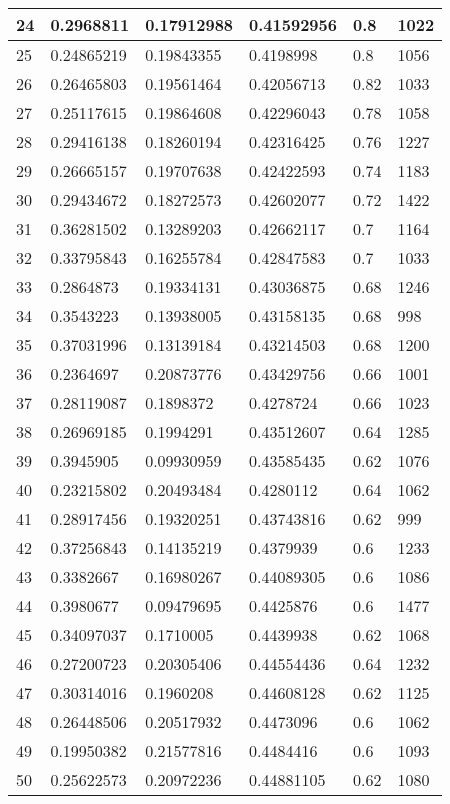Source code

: \begin{longtable}{|l|l|l|l|l|l|}
24 & 0.2968811 & 0.17912988 & 0.41592956 & 0.8 & 1022 \\ \hline 
25 & 0.24865219 & 0.19843355 & 0.4198998 & 0.8 & 1056 \\ \hline 
26 & 0.26465803 & 0.19561464 & 0.42056713 & 0.82 & 1033 \\ \hline 
27 & 0.25117615 & 0.19864608 & 0.42296043 & 0.78 & 1058 \\ \hline 
28 & 0.29416138 & 0.18260194 & 0.42316425 & 0.76 & 1227 \\ \hline 
29 & 0.26665157 & 0.19707638 & 0.42422593 & 0.74 & 1183 \\ \hline 
30 & 0.29434672 & 0.18272573 & 0.42602077 & 0.72 & 1422 \\ \hline 
31 & 0.36281502 & 0.13289203 & 0.42662117 & 0.7 & 1164 \\ \hline 
32 & 0.33795843 & 0.16255784 & 0.42847583 & 0.7 & 1033 \\ \hline 
33 & 0.2864873 & 0.19334131 & 0.43036875 & 0.68 & 1246 \\ \hline 
34 & 0.3543223 & 0.13938005 & 0.43158135 & 0.68 & 998 \\ \hline 
35 & 0.37031996 & 0.13139184 & 0.43214503 & 0.68 & 1200 \\ \hline 
36 & 0.2364697 & 0.20873776 & 0.43429756 & 0.66 & 1001 \\ \hline 
37 & 0.28119087 & 0.1898372 & 0.4278724 & 0.66 & 1023 \\ \hline 
38 & 0.26969185 & 0.1994291 & 0.43512607 & 0.64 & 1285 \\ \hline 
39 & 0.3945905 & 0.09930959 & 0.43585435 & 0.62 & 1076 \\ \hline 
40 & 0.23215802 & 0.20493484 & 0.4280112 & 0.64 & 1062 \\ \hline 
41 & 0.28917456 & 0.19320251 & 0.43743816 & 0.62 & 999 \\ \hline 
42 & 0.37256843 & 0.14135219 & 0.4379939 & 0.6 & 1233 \\ \hline 
43 & 0.3382667 & 0.16980267 & 0.44089305 & 0.6 & 1086 \\ \hline 
44 & 0.3980677 & 0.09479695 & 0.4425876 & 0.6 & 1477 \\ \hline 
45 & 0.34097037 & 0.1710005 & 0.4439938 & 0.62 & 1068 \\ \hline 
46 & 0.27200723 & 0.20305406 & 0.44554436 & 0.64 & 1232 \\ \hline 
47 & 0.30314016 & 0.1960208 & 0.44608128 & 0.62 & 1125 \\ \hline 
48 & 0.26448506 & 0.20517932 & 0.4473096 & 0.6 & 1062 \\ \hline 
49 & 0.19950382 & 0.21577816 & 0.4484416 & 0.6 & 1093 \\ \hline 
50 & 0.25622573 & 0.20972236 & 0.44881105 & 0.62 & 1080 \\ \hline 
\end{longtable}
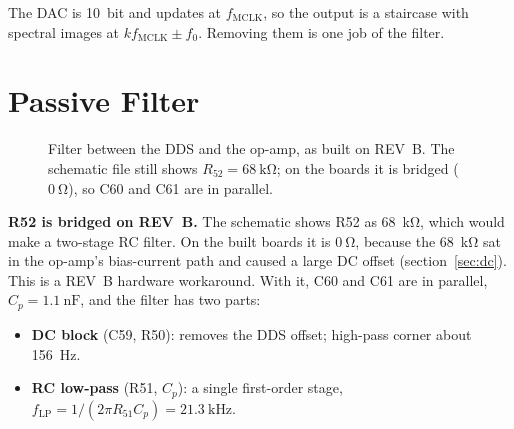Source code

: \documentclass[11pt,a4paper]{article}
\newcommand{\hres}[4]{%
  \node[draw,fill=white,minimum width=0.9cm,minimum height=0.3cm,inner sep=0] (#3) at (#1,#2) {};
  \node[font=\scriptsize,above=1pt of #3] {#4};}
\newcommand{\vres}[4]{%
  \node[draw,fill=white,minimum width=0.3cm,minimum height=0.9cm,inner sep=0] (#3) at (#1,#2) {};
  \node[font=\scriptsize,right=2pt of #3] {#4};}
\newcommand{\hcap}[3]{%
  \draw[thick] (#1-0.06,#2-0.3)--(#1-0.06,#2+0.3);
  \draw[thick] (#1+0.06,#2-0.3)--(#1+0.06,#2+0.3);
  \node[font=\scriptsize,above=4pt] at (#1,#2+0.3) {#3};}
\newcommand{\vcap}[4]{%
  \draw[thick] (#1-0.3,#2-0.06)--(#1+0.3,#2-0.06);
  \draw[thick] (#1-0.3,#2+0.06)--(#1+0.3,#2+0.06);
  \node[font=\scriptsize,right=6pt] at (#1+0.3,#2) {#4};}
\newcommand{\dotnode}[2]{\fill (#1,#2) circle (1.5pt);}
\begin{document}
The DAC is 10~bit and updates at $f_{\mathrm{MCLK}}$, so the output is a
staircase with spectral images at $k f_{\mathrm{MCLK}}\pm f_0$.  Removing
them is one job of the filter.

\section{Passive Filter}

\begin{figure}[ht]
\centering
{}
\caption{Filter between the DDS and the op-amp, as built on REV~B.  The
         schematic file still shows $R_{52}=\SI{68}{\kilo\ohm}$; on the
         boards it is bridged ($\SI{0}{\ohm}$), so C60 and C61 are in
         parallel.}
\label{fig:filter}
\end{figure}

\textbf{R52 is bridged on REV~B.}  The schematic shows R52 as
\SI{68}{\kilo\ohm}, which would make a two-stage RC filter.  On the built
boards it is $\SI{0}{\ohm}$, because the \SI{68}{\kilo\ohm} sat in the
op-amp's bias-current path and caused a large DC offset (section~\ref{sec:dc}).
This is a REV~B hardware workaround.  With it, C60 and C61 are in parallel,
$C_p = \SI{1.1}{\nano\farad}$, and the filter has two parts:
\begin{itemize}
  \item \textbf{DC block} (C59, R50): removes the DDS offset; high-pass
        corner about \SI{156}{\hertz}.
  \item \textbf{RC low-pass} (R51, $C_p$): a single first-order stage,
        $f_{\mathrm{LP}} = 1/(2\pi R_{51}C_p) = \SI{21.3}{\kilo\hertz}$.
\end{itemize}
\end{document}
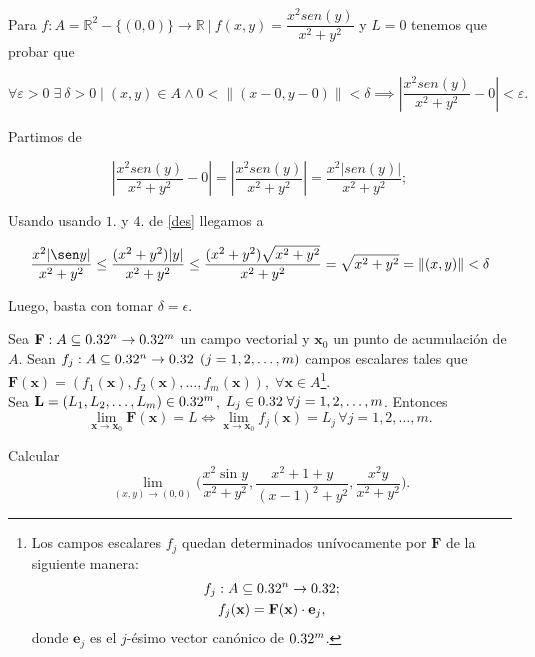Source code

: Para $f: A=\mathbb{R}^{2}-\{(0,0)\} \to \mathbb{R} \: | \: f(x,y)=\dfrac{x^2sen(y)}{x^2+y^2}$  \: y \: $L=0$ tenemos que probar que

\[
\forall \varepsilon > 0\; \exists\:\delta > 0 \;|\;    (x,y) \in A \land 0 < \|(x-0,y-0)\| < \delta \implies   \left| \dfrac{x^2sen(y)}{x^2+y^2}- 0\right|  <  \varepsilon.   
\]

Partimos de

\[
| \frac{x^2sen(y)}{x^2+y^2} - 0|=| \frac{x^2sen(y)}{x^2+y^2}|= \frac{x^2|sen(y)|}{x^2+y^2};
\]

Usando usando  $1.$ y $4.$ de \ref{des} llegamos a 

\[
\frac{x^2|\sen y|}{x^2+y^2}\leq\frac{(x^2+y^2)|y| }{x^2+y^2}\leq\frac{(x^2+y^2)\sqrt{x^2+y^2} }{x^2+y^2}=\sqrt{x^2+y^2}=\|(x,y)\|<\delta
\]

Luego, basta con tomar $\delta=\epsilon$.





\begin{propertie} \label{prop:lim_x_comp}
 Sea $\mathbf{F}: A  \subseteq  \Rn{n} \to \Rn{m}$ un campo vectorial y $\mathbf{x}_0$ un punto de acumulaci\'on de $A$. Sean $f_j: A  \subseteq  \Rn{n} \to \R \,\;(j = 1,2, \dots, m)$ campos escalares tales que $\mathbf{F}(\mathbf{x}) = \left( f_1(\mathbf{x}), f_2(\mathbf{x}), \dots, f_m(\mathbf{x}) \right),\; \forall \mathbf{x} \in A$\footnote{Los campos escalares $f_j$ quedan determinados un\'ivocamente por $\mathbf{F}$ de la siguiente manera: 
 \begin{gather*}
     f_j : A  \subseteq  \Rn{n} \to \R; \\
     f_j(\mathbf{x}) = \mathbf{F}(\mathbf{x}) \cdot \mathbf{e}_j,
 \end{gather*} donde $\mathbf{e}_j$ es el $j$-\'esimo vector can\'onico de $\Rn{m}$.}.\\
 Sea $\mathbf{L} = \left( L_1, L_2, \dots, L_m \right) \in \Rn{m}$, $L_j \in \R \; \forall j = 1,2, \dots, m$. Entonces
 \[
  \lim_{\mathbf{x} \to \mathbf{x}_0} \mathbf{F}(\mathbf{x}) = L \iff \lim_{\mathbf{x} \to \mathbf{x}_0} f_j(\mathbf{x}) = L_j \, \forall j = 1,2, \dots, m.
 \]
\end{propertie}

\begin{tarea}Calcular
 \[
  \lim_{(x,y) \to (0,0)}   \Big( \frac{x^2 \sin y}{x^2 + y^2},  \frac{x^2 +1 +  y}{(x-1)^2 +  y^2}, \frac{x^2  y}{x^2 + y^2}   \Big).
 \]
\end{tarea}

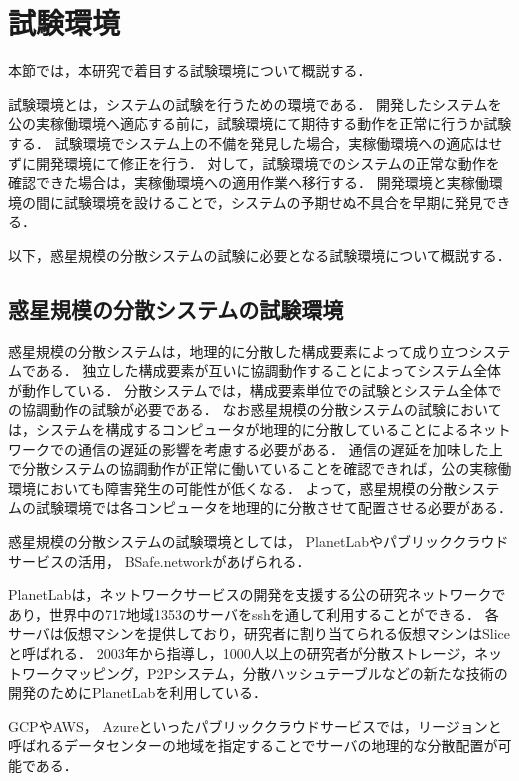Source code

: \section{試験環境}
\label{bg:staging}

本節では，本研究で着目する試験環境について概説する．

試験環境とは，システムの試験を行うための環境である．
開発したシステムを公の実稼働環境へ適応する前に，試験環境にて期待する動作を正常に行うか試験する．
試験環境でシステム上の不備を発見した場合，実稼働環境への適応はせずに開発環境にて修正を行う．
対して，試験環境でのシステムの正常な動作を確認できた場合は，実稼働環境への適用作業へ移行する．
開発環境と実稼働環境の間に試験環境を設けることで，システムの予期せぬ不具合を早期に発見できる．

以下，惑星規模の分散システムの試験に必要となる試験環境について概説する．

\subsection{惑星規模の分散システムの試験環境}
\label{bg:staging:planetary-scale-distributed-system}

惑星規模の分散システムは，地理的に分散した構成要素によって成り立つシステムである．
独立した構成要素が互いに協調動作することによってシステム全体が動作している．
分散システムでは，構成要素単位での試験とシステム全体での協調動作の試験が必要である．
なお惑星規模の分散システムの試験においては，システムを構成するコンピュータが地理的に分散していることによるネットワークでの通信の遅延の影響を考慮する必要がある．
通信の遅延を加味した上で分散システムの協調動作が正常に働いていることを確認できれば，公の実稼働環境においても障害発生の可能性が低くなる．
よって，惑星規模の分散システムの試験環境では各コンピュータを地理的に分散させて配置させる必要がある．

惑星規模の分散システムの試験環境としては， PlanetLabやパブリッククラウドサービスの活用， BSafe.networkがあげられる．

PlanetLabは，ネットワークサービスの開発を支援する公の研究ネットワークであり，世界中の717地域1353のサーバをsshを通して利用することができる．
各サーバは仮想マシンを提供しており，研究者に割り当てられる仮想マシンはSliceと呼ばれる．
2003年から指導し，1000人以上の研究者が分散ストレージ，ネットワークマッピング，P2Pシステム，分散ハッシュテーブルなどの新たな技術の開発のためにPlanetLabを利用している．

GCPやAWS， Azureといったパブリッククラウドサービスでは，リージョンと呼ばれるデータセンターの地域を指定することでサーバの地理的な分散配置が可能である．

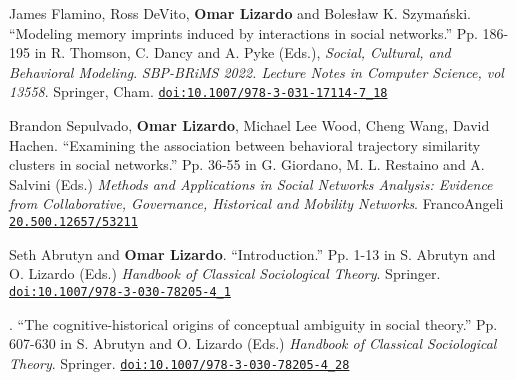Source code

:


\ind James Flamino, Ross DeVito, {\bf Omar Lizardo} and Boles\l{}aw K. Szyma\'{n}ski. ``Modeling memory imprints induced by interactions in social networks.'' Pp. 186-195 in R. Thomson, C. Dancy and A. Pyke (Eds.), {\em Social, Cultural, and Behavioral Modeling}. {\em SBP-BRiMS 2022. Lecture Notes in Computer Science, vol 13558}. Springer, Cham. \href{https://doi.org/10.1007/978-3-031-17114-7_18}{\nolinkurl{doi:10.1007/978-3-031-17114-7_18}}

\ind Brandon Sepulvado, {\bf Omar Lizardo}, Michael Lee Wood, Cheng Wang, David Hachen. ``Examining the association between behavioral trajectory similarity clusters in social networks.'' Pp. 36-55 in G. Giordano, M. L. Restaino and A. Salvini (Eds.)  {\em Methods and Applications in Social Networks Analysis: Evidence from Collaborative, Governance, Historical and Mobility Networks}. FrancoAngeli \href{https://library.oapen.org/handle/20.500.12657/53211}{\nolinkurl{20.500.12657/53211}}

\ind Seth Abrutyn and {\bf Omar Lizardo}. ``Introduction.'' Pp. 1-13 in S. Abrutyn and O. Lizardo (Eds.) {\em Handbook of Classical Sociological Theory}. Springer. \href{https://doi.org/10.1007/978-3-030-78205-4_1}{\nolinkurl{doi:10.1007/978-3-030-78205-4_1}}

. ``The cognitive-historical origins of conceptual ambiguity in social theory.'' Pp. 607-630 in S. Abrutyn and O. Lizardo (Eds.) {\em Handbook of Classical Sociological Theory}. Springer. \href{https://doi.org/10.1007/978-3-030-78205-4_28}{\nolinkurl{doi:10.1007/978-3-030-78205-4_28}}
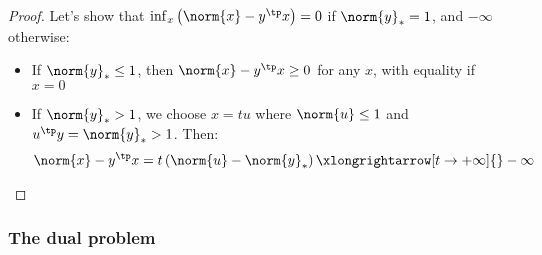 \begin{proof}
    Let's show that $\inf_x\left(\norm{x}-y^\tp x\right)=0$ if $\norm{y}_*=1$, and $-\infty$ otherwise:
    \begin{itemize}
        \item If $\norm{y}_*\leq1$, then $\norm{x}-y^\tp x\geq 0$ for any $x$, with equality if $x=0$
        \item If $\norm{y}_*>1$, we choose $x=tu$ where $\norm{u}\leq1$ and $u^\tp y=\norm{y}_*>1$. Then:
        \begin{equation*}
            \norm{x} - y^\tp x = t\left(\norm{u}-\norm{y}_*\right) \xlongrightarrow[t\to+\infty]{}-\infty
        \end{equation*}
    \end{itemize}
\end{proof}

\subsubsection{The dual problem}
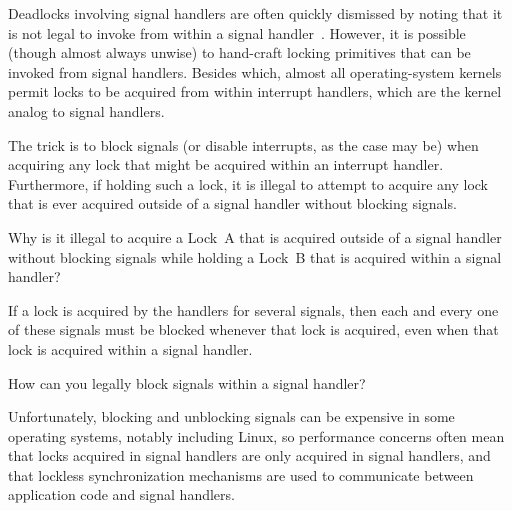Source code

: Deadlocks involving signal handlers are often quickly dismissed by
noting that it is not legal to invoke  from
within a signal handler~\cite{OpenGroup1997pthreads}.
However, it is possible (though almost always unwise) to hand-craft
locking primitives that can be invoked from signal handlers.
Besides which, almost all operating-system kernels permit locks to
be acquired from within interrupt handlers, which are the kernel analog
to signal handlers.

The trick is to block signals (or disable interrupts, as the case may be)
when acquiring any lock that might be acquired within an interrupt
handler.
Furthermore, if holding such a lock, it is illegal to attempt to
acquire any lock that is ever acquired
outside of a signal handler without blocking signals.

\QuickQuiz{}
	Why is it illegal to acquire a Lock~A that is acquired outside
	of a signal handler without blocking signals while holding
	a Lock~B that is acquired within a signal handler?
 \QuickQuizEnd

If a lock is acquired by the handlers for several signals, then each
and every one of these signals must be blocked whenever that lock is
acquired, even when that
lock is acquired within a signal handler.

\QuickQuiz{}
	How can you legally block signals within a signal handler?
 \QuickQuizEnd

Unfortunately, blocking and unblocking signals can be expensive in
some operating systems, notably including Linux, so performance
concerns often mean that locks acquired in signal handlers are only
acquired in signal handlers, and that lockless synchronization
mechanisms are used to communicate between application code and
signal handlers.

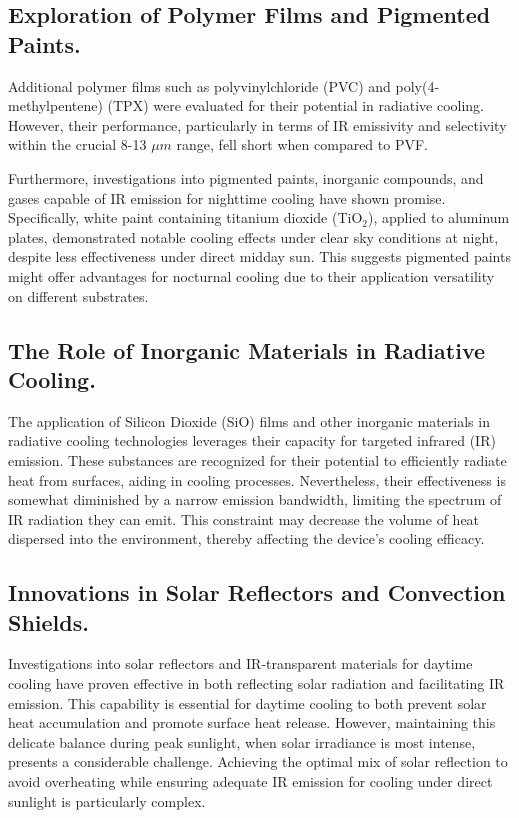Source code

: \subsection{Exploration of Polymer Films and Pigmented Paints.}
Additional polymer films such as polyvinylchloride (PVC) and poly(4-methylpentene) (TPX) were evaluated for their potential in radiative cooling. However, their performance, particularly in terms of IR emissivity and selectivity within the crucial 8-13 $\mu m$ range, fell short when compared to PVF.

Furthermore, investigations into pigmented paints, inorganic compounds, and gases capable of IR emission for nighttime cooling have shown promise. Specifically, white paint containing titanium dioxide (TiO$_2$), applied to aluminum plates, demonstrated notable cooling effects under clear sky conditions at night, despite less effectiveness under direct midday sun. This suggests pigmented paints might offer advantages for nocturnal cooling due to their application versatility on different substrates.

\subsection{The Role of Inorganic Materials in Radiative Cooling.}
The application of Silicon Dioxide (SiO) films and other inorganic materials in radiative cooling technologies leverages their capacity for targeted infrared (IR) emission. These substances are recognized for their potential to efficiently radiate heat from surfaces, aiding in cooling processes. Nevertheless, their effectiveness is somewhat diminished by a narrow emission bandwidth, limiting the spectrum of IR radiation they can emit. This constraint may decrease the volume of heat dispersed into the environment, thereby affecting the device's cooling efficacy.

\subsection{Innovations in Solar Reflectors and Convection Shields.}
Investigations into solar reflectors and IR-transparent materials for daytime cooling have proven effective in both reflecting solar radiation and facilitating IR emission. This capability is essential for daytime cooling to both prevent solar heat accumulation and promote surface heat release. However, maintaining this delicate balance during peak sunlight, when solar irradiance is most intense, presents a considerable challenge. Achieving the optimal mix of solar reflection to avoid overheating while ensuring adequate IR emission for cooling under direct sunlight is particularly complex.

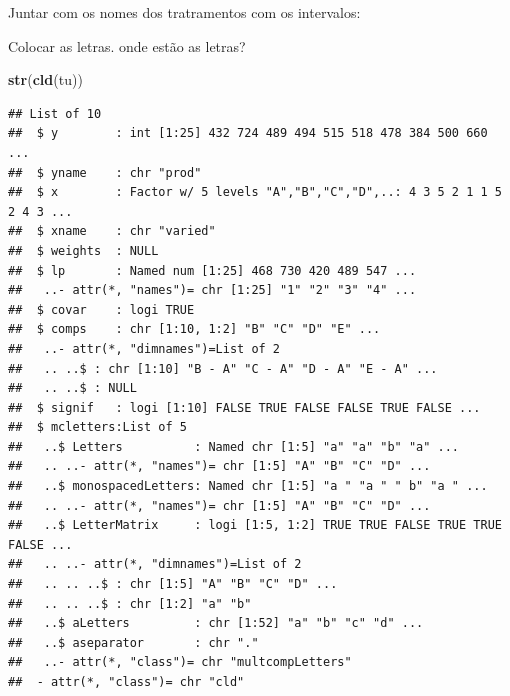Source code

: \documentclass[
]{book}
\newenvironment{Shaded}{\begin{snugshade}}{\end{snugshade}}
\newcommand{\KeywordTok}[1]{\textcolor[rgb]{0.13,0.29,0.53}{\textbf{#1}}}
\newcommand{\NormalTok}[1]{#1}
\newcommand{\OperatorTok}[1]{\textcolor[rgb]{0.81,0.36,0.00}{\textbf{#1}}}
\newcommand{\StringTok}[1]{\textcolor[rgb]{0.31,0.60,0.02}{#1}}
\begin{document}
Juntar com os nomes dos tratramentos com os intervalos:

\begin{Shaded}
\end{Shaded}

Colocar as letras. onde estão as letras?

\begin{Shaded}
\begin{Highlighting}[]
\KeywordTok{str}\NormalTok{(}\KeywordTok{cld}\NormalTok{(tu))}
\end{Highlighting}
\end{Shaded}

\begin{verbatim}
## List of 10
##  $ y        : int [1:25] 432 724 489 494 515 518 478 384 500 660 ...
##  $ yname    : chr "prod"
##  $ x        : Factor w/ 5 levels "A","B","C","D",..: 4 3 5 2 1 1 5 2 4 3 ...
##  $ xname    : chr "varied"
##  $ weights  : NULL
##  $ lp       : Named num [1:25] 468 730 420 489 547 ...
##   ..- attr(*, "names")= chr [1:25] "1" "2" "3" "4" ...
##  $ covar    : logi TRUE
##  $ comps    : chr [1:10, 1:2] "B" "C" "D" "E" ...
##   ..- attr(*, "dimnames")=List of 2
##   .. ..$ : chr [1:10] "B - A" "C - A" "D - A" "E - A" ...
##   .. ..$ : NULL
##  $ signif   : logi [1:10] FALSE TRUE FALSE FALSE TRUE FALSE ...
##  $ mcletters:List of 5
##   ..$ Letters          : Named chr [1:5] "a" "a" "b" "a" ...
##   .. ..- attr(*, "names")= chr [1:5] "A" "B" "C" "D" ...
##   ..$ monospacedLetters: Named chr [1:5] "a " "a " " b" "a " ...
##   .. ..- attr(*, "names")= chr [1:5] "A" "B" "C" "D" ...
##   ..$ LetterMatrix     : logi [1:5, 1:2] TRUE TRUE FALSE TRUE TRUE FALSE ...
##   .. ..- attr(*, "dimnames")=List of 2
##   .. .. ..$ : chr [1:5] "A" "B" "C" "D" ...
##   .. .. ..$ : chr [1:2] "a" "b"
##   ..$ aLetters         : chr [1:52] "a" "b" "c" "d" ...
##   ..$ aseparator       : chr "."
##   ..- attr(*, "class")= chr "multcompLetters"
##  - attr(*, "class")= chr "cld"
\end{verbatim}

\begin{Shaded}
\end{Shaded}
\end{document}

■ ACTIVITY ■
Tell how many lines in the records above contain "https", giving the number and no other words.

■ RESULT OF THIS TASK ■
4